Dengan demikian, dari aspek demografis, jika aksesbilitas dan tata ruangnya
mendukung maka program kolonisasi dan transmigrasi lebih dapat dikatakan
berperan sebagai pemacu pertumbuhan ekonomi yang kemudian banyak
mengundang transmigran spontan. Sebagai konsekuensi program transmigrasi
tersebut, telah tumbuh masyarakat multikultural (bhineka) di daerah-daerah tujuan
kolonisasi dan transmigrasi. Masyarakat multikultural itu jika dikelola dengan
bijaksana dapat menjadi asset (bukan beban) untuk meningkatkan daya saing
bangsa.
Sebagai negara yang majemuk, NKRI mempunyai keragaman tinggi dalam hal
agama, etnis, budaya serta mempunyai posisi strategis dalam konteks persaingan
global, memang sangat rapuh dengan adanya perpecahan. Resiko terjadinya
disintegrasi memang sangat besar. Kecenderungan ini jika tidak dicari solusinya
secara baik, bukan hanya akan berdampak pada disintegrasi sosio-kultural, tetapi
juga berdampak pada disintegrasi nasional. Disinilah peran transmigrasi
sebagai integrating forcedalam menyelamatkan bangsa. Masyarakat transmigran
yang multikultural, bukan hanya berperan langsung dalam mewujudkan keutuhan
NKRI, tetapi juga berperan secara tidak langsung dalam merekatkan bangsa.
Transmigrasi juga merupakan program investasi sumber daya manusia yang dapat
memperkokoh persatuan dan kesatuan serta meningkatkan daya saing bangsa.
Kelahiran anak-anak transmigran telah ikut berkiprah dalam pembangunan
karakter bangsa yang berakar dari kebhinekaan kultural.
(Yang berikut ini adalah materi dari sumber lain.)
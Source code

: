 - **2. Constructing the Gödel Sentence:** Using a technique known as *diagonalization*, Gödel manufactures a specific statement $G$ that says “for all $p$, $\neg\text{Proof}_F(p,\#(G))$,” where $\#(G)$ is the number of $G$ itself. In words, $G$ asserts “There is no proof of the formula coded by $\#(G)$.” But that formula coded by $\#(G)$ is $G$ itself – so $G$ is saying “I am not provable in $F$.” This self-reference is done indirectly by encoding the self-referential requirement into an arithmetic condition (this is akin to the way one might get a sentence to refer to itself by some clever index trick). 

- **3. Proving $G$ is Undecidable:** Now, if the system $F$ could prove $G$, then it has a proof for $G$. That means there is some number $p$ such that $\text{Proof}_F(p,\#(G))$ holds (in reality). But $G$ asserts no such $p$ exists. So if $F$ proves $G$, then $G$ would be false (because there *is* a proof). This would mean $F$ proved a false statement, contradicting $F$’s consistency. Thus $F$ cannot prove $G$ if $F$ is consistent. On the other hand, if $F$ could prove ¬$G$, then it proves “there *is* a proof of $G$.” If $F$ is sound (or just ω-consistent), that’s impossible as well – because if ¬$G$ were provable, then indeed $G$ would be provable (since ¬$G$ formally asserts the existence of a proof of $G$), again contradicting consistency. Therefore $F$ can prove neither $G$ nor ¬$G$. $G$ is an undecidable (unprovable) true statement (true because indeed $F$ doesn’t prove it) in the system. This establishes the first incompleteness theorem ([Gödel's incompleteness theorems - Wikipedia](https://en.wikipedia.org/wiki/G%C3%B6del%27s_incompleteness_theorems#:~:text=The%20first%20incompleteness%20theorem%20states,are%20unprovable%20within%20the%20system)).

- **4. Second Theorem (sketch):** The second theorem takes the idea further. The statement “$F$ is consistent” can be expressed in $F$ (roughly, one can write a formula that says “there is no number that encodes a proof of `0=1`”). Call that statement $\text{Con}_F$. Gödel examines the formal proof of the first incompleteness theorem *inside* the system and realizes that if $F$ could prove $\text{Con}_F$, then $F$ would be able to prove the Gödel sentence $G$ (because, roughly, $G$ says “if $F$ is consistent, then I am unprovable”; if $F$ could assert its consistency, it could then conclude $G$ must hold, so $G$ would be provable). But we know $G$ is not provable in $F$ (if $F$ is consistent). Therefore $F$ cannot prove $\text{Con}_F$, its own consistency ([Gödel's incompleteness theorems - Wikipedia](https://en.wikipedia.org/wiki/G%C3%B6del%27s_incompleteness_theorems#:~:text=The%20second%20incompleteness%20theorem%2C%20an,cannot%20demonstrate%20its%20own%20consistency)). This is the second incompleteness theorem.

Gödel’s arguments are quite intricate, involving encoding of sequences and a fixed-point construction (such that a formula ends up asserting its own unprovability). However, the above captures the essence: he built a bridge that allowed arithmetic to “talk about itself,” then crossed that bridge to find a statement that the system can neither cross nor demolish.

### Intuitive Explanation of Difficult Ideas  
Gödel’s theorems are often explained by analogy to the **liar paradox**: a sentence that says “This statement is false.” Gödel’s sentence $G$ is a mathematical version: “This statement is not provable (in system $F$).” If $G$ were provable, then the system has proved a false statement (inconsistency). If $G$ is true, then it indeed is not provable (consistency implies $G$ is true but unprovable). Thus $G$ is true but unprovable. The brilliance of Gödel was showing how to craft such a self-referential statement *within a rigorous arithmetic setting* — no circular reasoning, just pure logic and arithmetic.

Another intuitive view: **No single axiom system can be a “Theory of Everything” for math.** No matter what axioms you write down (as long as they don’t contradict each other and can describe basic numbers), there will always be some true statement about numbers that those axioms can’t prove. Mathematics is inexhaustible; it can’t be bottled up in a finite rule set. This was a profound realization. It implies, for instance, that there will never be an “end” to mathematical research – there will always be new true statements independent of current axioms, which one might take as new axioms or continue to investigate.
Pembauran melalui
perkawinan dan interaksi sosial telah membangun kebersamaan yang akhirnya
dapat menjadi kekuatan dalam mempertahankan NKRI. Pada saat isu disintegrasi
bangsa semakin kuat, ternyata program transmigrasi telah mampu membangun
komunitas plural yang dapat merekatkan bangsa.